I once saw a T-shirt that proudly declared, “I put the ‘pro’ in procrastination.” Though most of us won’t admit it, it’s human nature to put off tasks that we don’t really want to do. We all know that “later” always comes sooner than expected.

But this election year, the business community can’t afford to procrastinate. As 12 statewide ballot measures and even more local measures head to voters, the time to pay attention is now.

It’s easy to be distracted by flashy ballot measures, like the initiative to split California into three states or the effort to have year-round Daylight Saving Time in California. Thanks to frontpage coverage by various news outlets, nearly every Californian is talking about these two ballot measures. They’re fun to debate, and yes, they may have an impact on business. But there are some serious measures, which may not be as much fun to debate but will shape California’s economy for decades to come. And it’s these ballot measures which we need to start fighting for or against today.

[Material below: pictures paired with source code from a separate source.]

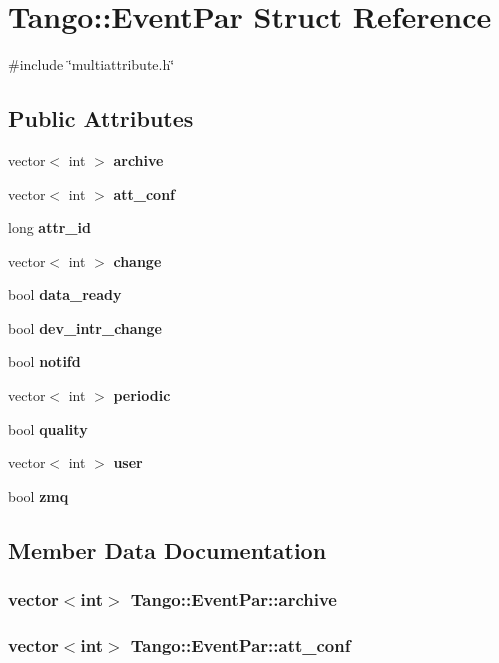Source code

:\section{Tango\-:\-:Event\-Par Struct Reference}
\label{structTango_1_1EventPar}


{\ttfamily \#include \char`\"{}multiattribute.\-h\char`\"{}}

\subsection*{Public Attributes}
\begin{DoxyCompactItemize}
\item 
vector$<$ int $>$ {\bf archive}
\item 
vector$<$ int $>$ {\bf att\-\_\-conf}
\item 
long {\bf attr\-\_\-id}
\item 
vector$<$ int $>$ {\bf change}
\item 
bool {\bf data\-\_\-ready}
\item 
bool {\bf dev\-\_\-intr\-\_\-change}
\item 
bool {\bf notifd}
\item 
vector$<$ int $>$ {\bf periodic}
\item 
bool {\bf quality}
\item 
vector$<$ int $>$ {\bf user}
\item 
bool {\bf zmq}
\end{DoxyCompactItemize}


\subsection{Member Data Documentation}
\subsubsection[{archive}]{\setlength{\rightskip}{0pt plus 5cm}vector$<$int$>$ Tango\-::\-Event\-Par\-::archive}\label{structTango_1_1EventPar_a718fed22a39807fccab5f958aa0e77f8}
\subsubsection[{att\-\_\-conf}]{\setlength{\rightskip}{0pt plus 5cm}vector$<$int$>$ Tango\-::\-Event\-Par\-::att\-\_\-conf}\label{structTango_1_1EventPar_a6aeb1616d5afed922b9a5a58871ab55e}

The war against California’s housing crisis has been waged for decades, and an effort to repeal the protections against rent control in the Costa-Hawkins Act has finally made it onto the ballot. If Proposition 10 passes, local municipalities will be allowed to impose rent control on all types of housing, including single-family homes. We know that rent control reduces the supply of housing, making our housing crisis even worse. Rent control causes rental rates to increase as tenants compete for fewer available units. Developers can do the math: they know that with rent control, their projects simply won’t pencil out. Allowing rent control will restrict investment in our communities, hurt the economy, drive young families out of California and exacerbate the homelessness crisis.

Another ballot measure is a partisan attack on critical funding for roads and transportation infrastructure. The San Fernando Valley economy is completely dependent on safe roads and up-to-date transportation infrastructure. The business community fought hard to increase funding for major transportation projects, including the East San Fernando Valley corridor. This funding is threatened by Proposition 6, which tries to stop these projects moving forward.

Of course, there are many more ballot measures, such as an interesting one to allow older homeowners to retain their property tax base when they move. The intent of Proposition 5 is to get more housing stock on the market, opening opportunities for younger families. There are several bond measures, including Proposition 1, which will increase the supply of affordable housing and help veterans purchase homes. Proposition 3 is a carefully considered water bond measure which will ensure a safe and reliable water supply for the Valley.

I haven’t even started with the local measures – another column, I am sure. But I think I’ve made my point. Business needs to stay engaged so we can protect California’s ability to support a world-class economy. We can’t procrastinate. We have to pull together today.

Stuart Waldman is president of the Valley Industry and Commerce Association, a business advocacy organization based in Van Nuys that represents employers in the San Fernando Valley at the local, state and federal levels of government.